TWO callous burglars went tricked their way into the home of a 94-year-old dementia sufferer and took bank cards they later used to steal £1,600.
Repeat burglar James Pearson, 35, and Anthony Smithson, 30, sneaked inside the confused man’s Hartlepool home after knocking on doors pretending to be offering gardening work.
They rifled through the house while the man’s partner, who is in her 80s, was out and stole a wallet containing several bank and credit cards.
Over the next five days the pair used the cards seven times to fleece the couple of £1,600 of their savings.
Smithson and Pearson were seen knocking on doors in the Clavering area of town offering to do gardening work.
A neighbour of the victims saw them climb over the couple’s gate and disappear from view, before they were seen leaving the house around 20 minutes later.

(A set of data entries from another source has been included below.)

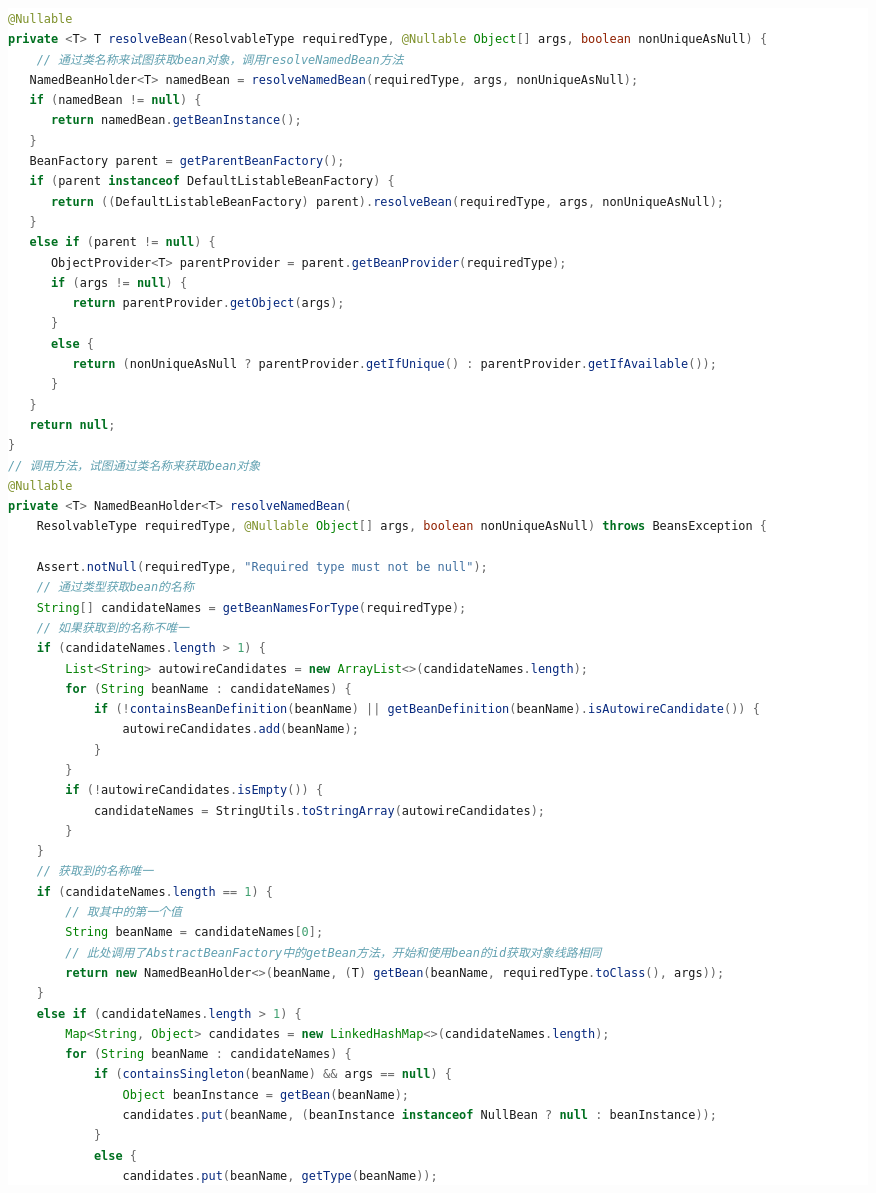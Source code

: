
 ```java
@Nullable
private <T> T resolveBean(ResolvableType requiredType, @Nullable Object[] args, boolean nonUniqueAsNull) {
    // 通过类名称来试图获取bean对象，调用resolveNamedBean方法
   NamedBeanHolder<T> namedBean = resolveNamedBean(requiredType, args, nonUniqueAsNull);
   if (namedBean != null) {
      return namedBean.getBeanInstance();
   }
   BeanFactory parent = getParentBeanFactory();
   if (parent instanceof DefaultListableBeanFactory) {
      return ((DefaultListableBeanFactory) parent).resolveBean(requiredType, args, nonUniqueAsNull);
   }
   else if (parent != null) {
      ObjectProvider<T> parentProvider = parent.getBeanProvider(requiredType);
      if (args != null) {
         return parentProvider.getObject(args);
      }
      else {
         return (nonUniqueAsNull ? parentProvider.getIfUnique() : parentProvider.getIfAvailable());
      }
   }
   return null;
}
// 调用方法，试图通过类名称来获取bean对象
@Nullable
private <T> NamedBeanHolder<T> resolveNamedBean(
    ResolvableType requiredType, @Nullable Object[] args, boolean nonUniqueAsNull) throws BeansException {

    Assert.notNull(requiredType, "Required type must not be null");
    // 通过类型获取bean的名称
    String[] candidateNames = getBeanNamesForType(requiredType);
	// 如果获取到的名称不唯一
    if (candidateNames.length > 1) {
        List<String> autowireCandidates = new ArrayList<>(candidateNames.length);
        for (String beanName : candidateNames) {
            if (!containsBeanDefinition(beanName) || getBeanDefinition(beanName).isAutowireCandidate()) {
                autowireCandidates.add(beanName);
            }
        }
        if (!autowireCandidates.isEmpty()) {
            candidateNames = StringUtils.toStringArray(autowireCandidates);
        }
    }
	// 获取到的名称唯一
    if (candidateNames.length == 1) {
        // 取其中的第一个值
        String beanName = candidateNames[0];
        // 此处调用了AbstractBeanFactory中的getBean方法，开始和使用bean的id获取对象线路相同
        return new NamedBeanHolder<>(beanName, (T) getBean(beanName, requiredType.toClass(), args));
    }
    else if (candidateNames.length > 1) {
        Map<String, Object> candidates = new LinkedHashMap<>(candidateNames.length);
        for (String beanName : candidateNames) {
            if (containsSingleton(beanName) && args == null) {
                Object beanInstance = getBean(beanName);
                candidates.put(beanName, (beanInstance instanceof NullBean ? null : beanInstance));
            }
            else {
                candidates.put(beanName, getType(beanName));
```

Rachel Masters, prosecuting at Teesside Crown Court, said: “When the female victim returned home she was told by her partner that two men had attended the property and gone inside, but he couldn’t remember why.”
She discovered a wallet containing the bank cards was missing after being alerted about the withdrawals.

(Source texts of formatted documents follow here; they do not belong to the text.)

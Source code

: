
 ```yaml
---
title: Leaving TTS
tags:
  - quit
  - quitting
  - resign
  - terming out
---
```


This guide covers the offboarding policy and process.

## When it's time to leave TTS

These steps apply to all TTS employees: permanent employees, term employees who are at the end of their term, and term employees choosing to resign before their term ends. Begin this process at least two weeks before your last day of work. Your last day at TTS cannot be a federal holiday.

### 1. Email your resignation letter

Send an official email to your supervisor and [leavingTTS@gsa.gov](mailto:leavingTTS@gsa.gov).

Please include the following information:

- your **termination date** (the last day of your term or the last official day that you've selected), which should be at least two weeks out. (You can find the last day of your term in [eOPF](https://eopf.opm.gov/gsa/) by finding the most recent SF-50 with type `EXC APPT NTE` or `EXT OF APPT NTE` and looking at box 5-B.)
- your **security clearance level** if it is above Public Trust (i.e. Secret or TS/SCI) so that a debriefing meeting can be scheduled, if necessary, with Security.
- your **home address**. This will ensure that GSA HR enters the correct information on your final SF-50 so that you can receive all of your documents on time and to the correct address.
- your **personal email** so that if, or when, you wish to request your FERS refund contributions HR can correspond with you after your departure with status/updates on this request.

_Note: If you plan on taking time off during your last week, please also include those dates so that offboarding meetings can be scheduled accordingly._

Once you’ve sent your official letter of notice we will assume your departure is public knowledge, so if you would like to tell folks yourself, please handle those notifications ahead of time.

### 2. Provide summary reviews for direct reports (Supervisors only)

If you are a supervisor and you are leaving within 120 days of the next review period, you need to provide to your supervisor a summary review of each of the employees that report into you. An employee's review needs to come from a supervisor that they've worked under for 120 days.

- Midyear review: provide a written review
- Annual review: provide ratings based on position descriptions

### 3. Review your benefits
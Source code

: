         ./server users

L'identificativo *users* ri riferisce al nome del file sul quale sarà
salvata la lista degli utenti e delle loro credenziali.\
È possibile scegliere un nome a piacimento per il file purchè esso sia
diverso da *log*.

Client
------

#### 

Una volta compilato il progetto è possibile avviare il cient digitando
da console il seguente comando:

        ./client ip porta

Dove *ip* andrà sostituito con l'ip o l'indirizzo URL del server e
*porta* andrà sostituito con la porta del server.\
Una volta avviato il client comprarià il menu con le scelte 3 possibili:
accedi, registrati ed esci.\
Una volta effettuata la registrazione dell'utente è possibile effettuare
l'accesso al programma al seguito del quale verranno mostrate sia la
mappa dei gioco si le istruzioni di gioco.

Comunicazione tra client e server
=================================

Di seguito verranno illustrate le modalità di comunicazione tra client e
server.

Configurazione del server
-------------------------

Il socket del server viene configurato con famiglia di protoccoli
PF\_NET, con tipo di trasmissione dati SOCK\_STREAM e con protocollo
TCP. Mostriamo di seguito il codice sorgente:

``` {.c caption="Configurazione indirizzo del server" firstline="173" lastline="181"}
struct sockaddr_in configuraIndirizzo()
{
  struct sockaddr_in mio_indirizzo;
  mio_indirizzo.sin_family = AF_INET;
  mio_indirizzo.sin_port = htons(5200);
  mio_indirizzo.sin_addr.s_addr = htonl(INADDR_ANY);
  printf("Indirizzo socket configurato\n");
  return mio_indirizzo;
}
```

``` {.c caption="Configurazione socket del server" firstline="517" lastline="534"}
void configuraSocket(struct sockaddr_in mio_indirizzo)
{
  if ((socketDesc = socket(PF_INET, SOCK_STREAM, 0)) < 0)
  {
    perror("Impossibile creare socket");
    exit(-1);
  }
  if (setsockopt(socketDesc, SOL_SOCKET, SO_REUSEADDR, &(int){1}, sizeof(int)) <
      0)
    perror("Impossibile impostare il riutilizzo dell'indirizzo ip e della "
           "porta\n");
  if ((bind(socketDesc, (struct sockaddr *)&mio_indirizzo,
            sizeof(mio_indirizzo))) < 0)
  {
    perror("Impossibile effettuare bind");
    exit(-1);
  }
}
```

Pearson and Smithson admitted burglary and three counts of theft committed between April 16 and 22.
Miss Masters added: “Given the man’s state of health there is an element in this case of deliberate targeting.
“It seems the defendants have attended the area with the purpose of carrying out this crime which would suggest a degree of planning.”
Jim Withyman, mitigating for Pearson, said: “He didn’t fully appreciate the condition of the victim, but does offer his apologies.”
Richard Herrmann, mitigating for Smithson, said: “This offence was callous and manipulative, but there is nothing to suggest this was anything other than a one off.”
Pearson, of Wharton Terrace, Hartlepool, who has numerous burglaries on his record, was jailed for four years.
Smithson, 30, of Saltholme Close, Middlesbrough, got 21 months’ prison.
Judge Tony Briggs said: “Those who steal from the elderly and disadvantaged must expect custodial sentences.
“The courts must send out a clear message that those who prey on the vulnerable do so at their peril and sentences of immediate prison are inevitable.”